SEOUL: Former President Bill Clinton urged the Democratic People's Republic of Korea (DPRK) to free detained people from the Republic of Korea (ROK) and make progress on the so called issue of seized Japanese citizens, ROK people and Japanese officials said Thursday.
Clinton made the requests to the DPRK's leader Kim Jong Il during a rare meeting in Pyongyang earlier this week that secured the freedom of two US journalists detained for 140 days for allegedly entering the DPRK illegally, the officials said.
This photo taken on August 4, 2009 and released by the Democratic People's Republic of Korea's official Korean Central News Agency shows the DPRK's leader Kim Jong-Il (R) posing with former US president Bill Clinton (L) in Pyongyang. [Agencies] |
The ROK Foreign Ministry spokesman Moon Tae-young said he understood that Clinton conveyed to the DPRK that the ROK's worker and fishermen "should be released on humanitarian grounds."
Moon said the ROK hasn't heard how the DPRK reacted.
The ROK said Thursday it had no plan to send a special envoy to the DPRK to try to win their freedom, but it still hopes for their timely release.
In Tokyo, Chief Cabinet Secretary Takeo Kawamura told reporters that "Clinton urged Kim Jong Il to make progress" on the issue of abducted Japanese nationals. He cited an unidentified senior US government official as the source of the information.
In 2002, the DPRK admitted to having 13 Japanese nationals in the 1970s and 1980s and were reported to use them to train spies. The DPRK allowed five to return to Japan, saying the other eight had died. But Tokyo wants a deeper investigation.
However, Wood said, "He was not carrying any messages on the part of American officials."
Wood said Clinton's trip to the DPRK was a private, humanitarian mission.
Clinton himself also characterized the trip as a humanitarian mission and told reporters in New York on Thursday that his goal was to retrieve the two US journalists.
"My job was to do one thing, which I was profoundly honored to do, as an American and as a father," he said. "I wanted those young women to be able to come home. And I wanted our two countries to have the ability to decide where to go from here."
The former president added that he would not try to influence what steps either side takes, saying: "I'm glad I could be of some help, but I am not a policy maker. I shouldn't be."
Nevertheless, Clinton's trip has rekindled concerns among some in the ROK and Japan that the two countries could be marginalized as Pyongyang favors direct talks with Washington on its nuclear program.
The DPRK has quit six-nation disarmament talks and instead recently suggested one-on-one negotiations with Washington to defuse the nuclear tensions.

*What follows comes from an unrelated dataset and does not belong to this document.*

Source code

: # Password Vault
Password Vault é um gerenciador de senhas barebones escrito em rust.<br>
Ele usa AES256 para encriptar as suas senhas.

The US has said it is willing to hold direct talks with Pyongyang — but only on the sidelines of the six-nation nuclear talks consisting of the US, the DPRK, the ROK, China, Japan and Russia.
Moon dismissed concerns about being sidelined, noting the US informed the ROK that Clinton's private trip was aimed at securing the freedom of the two US journalists.
Kawamura also stressed that according to the senior US official, Clinton did not discuss the DPRK's nuclear issue with Kim.